┌────────

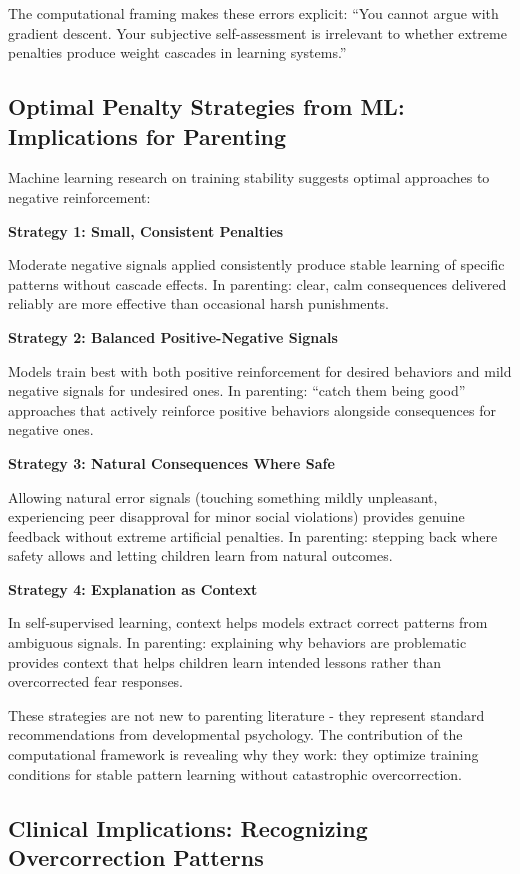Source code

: \documentclass{article}
\begin{document}
The computational framing makes these errors explicit: ``You cannot argue with gradient descent. Your subjective self-assessment is irrelevant to whether extreme penalties produce weight cascades in learning systems.''

\subsection{Optimal Penalty Strategies from ML: Implications for Parenting}

Machine learning research on training stability suggests optimal approaches to negative reinforcement:

\textbf{Strategy 1: Small, Consistent Penalties}

Moderate negative signals applied consistently produce stable learning of specific patterns without cascade effects. In parenting: clear, calm consequences delivered reliably are more effective than occasional harsh punishments.

\textbf{Strategy 2: Balanced Positive-Negative Signals}

Models train best with both positive reinforcement for desired behaviors and mild negative signals for undesired ones. In parenting: ``catch them being good'' approaches that actively reinforce positive behaviors alongside consequences for negative ones.

\textbf{Strategy 3: Natural Consequences Where Safe}

Allowing natural error signals (touching something mildly unpleasant, experiencing peer disapproval for minor social violations) provides genuine feedback without extreme artificial penalties. In parenting: stepping back where safety allows and letting children learn from natural outcomes.

\textbf{Strategy 4: Explanation as Context}

In self-supervised learning, context helps models extract correct patterns from ambiguous signals. In parenting: explaining why behaviors are problematic provides context that helps children learn intended lessons rather than overcorrected fear responses.

These strategies are not new to parenting literature - they represent standard recommendations from developmental psychology. The contribution of the computational framework is revealing why they work: they optimize training conditions for stable pattern learning without catastrophic overcorrection.

\subsection{Clinical Implications: Recognizing Overcorrection Patterns}
\end{document}
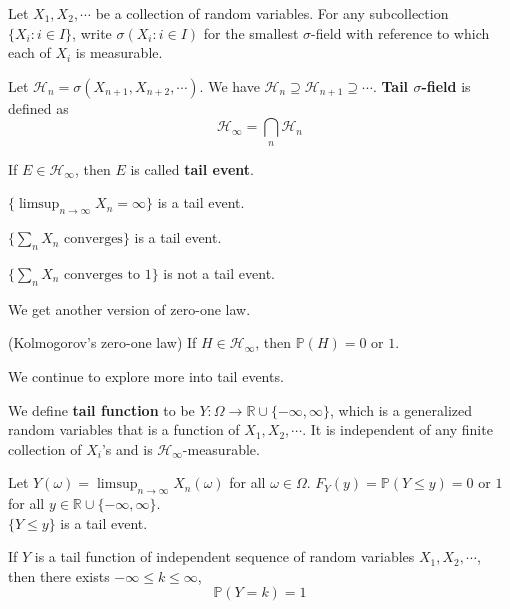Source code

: \documentclass{huhtakm-template-book}
\newcommand{\prob}{\mathbb{P}}
\begin{document}
\newpage
Let $X_{1},X_{2},\cdots$ be a collection of random variables. For any subcollection $\{X_{i}:i\in I\}$, write $\sigma(X_{i}:i\in I)$ for the smallest $\sigma$-field with reference to which each of $X_{i}$ is measurable.
\begin{defn}
    Let $\mathcal{H}_{n}=\sigma(X_{n+1},X_{n+2},\cdots)$. We have $\mathcal{H}_{n}\supseteq\mathcal{H}_{n+1}\supseteq\cdots$. \textbf{Tail $\sigma$-field} is defined as
    \begin{equation*}
        \mathcal{H}_{\infty}=\bigcap_{n}\mathcal{H}_{n}
    \end{equation*}
\end{defn}
\begin{rem}
    If $E\in\mathcal{H}_{\infty}$, then $E$ is called \textbf{tail event}.
\end{rem}
\begin{eg}
    $\{\limsup_{n\to\infty}X_{n}=\infty\}$ is a tail event.
\end{eg}
\begin{eg}
    $\{\sum_{n}X_{n}\text{ converges}\}$ is a tail event.
\end{eg}
\begin{eg}
    $\{\sum_{n}X_{n}\text{ converges to }1\}$ is not a tail event.
\end{eg}
We get another version of zero-one law.
\begin{thm}(Kolmogorov's zero-one law)
    If $H\in\mathcal{H}_{\infty}$, then $\prob(H)=0$ or $1$.
\end{thm}
We continue to explore more into tail events.
\begin{defn}
    We define \textbf{tail function} to be $Y:\Omega\to\mathbb{R}\cup\{-\infty,\infty\}$, which is a generalized random variables that is a function of $X_{1},X_{2},\cdots$. It is independent of any finite collection of $X_{i}$'s and is $\mathcal{H}_{\infty}$-measurable.
\end{defn}
\begin{eg}
    Let $Y(\omega)=\limsup_{n\to\infty}X_{n}(\omega)$ for all $\omega\in\Omega$. $F_{Y}(y)=\prob(Y\leq y)=0$ or $1$ for all $y\in\mathbb{R}\cup\{-\infty,\infty\}$.\\
    $\{Y\leq y\}$ is a tail event.
\end{eg}
\begin{thm}
    If $Y$ is a tail function of independent sequence of random variables $X_{1},X_{2},\cdots$, then there exists $-\infty\leq k\leq\infty$,
    \begin{equation*}
        \prob(Y=k)=1
    \end{equation*}
\end{thm}
\end{document}
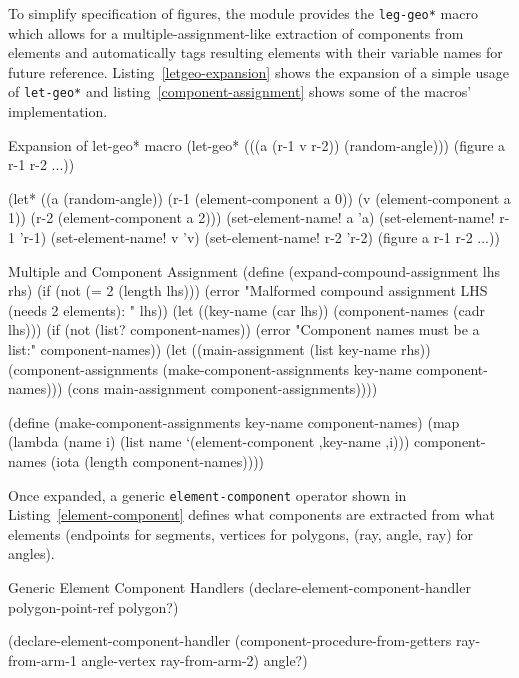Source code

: To simplify specification of figures, the module provides the
\texttt{leg-geo*} macro which allows for a multiple-assignment-like
extraction of components from elements and automatically tags
resulting elements with their variable names for future
reference. Listing~\ref{letgeo-expansion} shows the expansion of a
simple usage of \texttt{let-geo*} and
listing~\ref{component-assignment} shows some of the macros' implementation.

\begin{code-example}
[label=letgeo-expansion]
{Expansion of let-geo* macro}
(let-geo* (((a (r-1 v r-2)) (random-angle)))
  (figure a r-1 r-2 ...))

(let* ((a (random-angle))
       (r-1 (element-component a 0))
       (v   (element-component a 1))
       (r-2 (element-component a 2)))
  (set-element-name! a   'a)
  (set-element-name! r-1 'r-1)
  (set-element-name! v   'v)
  (set-element-name! r-2 'r-2)
  (figure a r-1 r-2 ...))
\end{code-example}

\begin{code-listing}
[label=component-assignment]
{Multiple and Component Assignment}
(define (expand-compound-assignment lhs rhs)
  (if (not (= 2 (length lhs)))
      (error "Malformed compound assignment LHS (needs 2 elements): " lhs))
  (let ((key-name (car lhs))
        (component-names (cadr lhs)))
    (if (not (list? component-names))
        (error "Component names must be a list:" component-names))
    (let ((main-assignment (list key-name rhs))
          (component-assignments (make-component-assignments
                                  key-name
                                  component-names)))
      (cons main-assignment
            component-assignments))))

(define (make-component-assignments key-name component-names)
  (map (lambda (name i)
         (list name `(element-component ,key-name ,i)))
       component-names
       (iota (length component-names))))
\end{code-listing}

Once expanded, a generic \texttt{element-component} operator shown in
Listing~\ref{element-component} defines what components are extracted
from what elements (endpoints for segments, vertices for polygons,
(ray, angle, ray) for angles).

\begin{code-listing}
[label=element-component]
{Generic Element Component Handlers}
(declare-element-component-handler polygon-point-ref polygon?)

(declare-element-component-handler
 (component-procedure-from-getters
  ray-from-arm-1
  angle-vertex
  ray-from-arm-2)
 angle?)
\end{code-listing}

└────────

TASK ITEM ▸ Go through the listing above and copy each line that contains "zero".

SOLUTION FOR THIS EXERCISE ▸
We get another version of zero-one law.
\begin{thm}(Kolmogorov's zero-one law)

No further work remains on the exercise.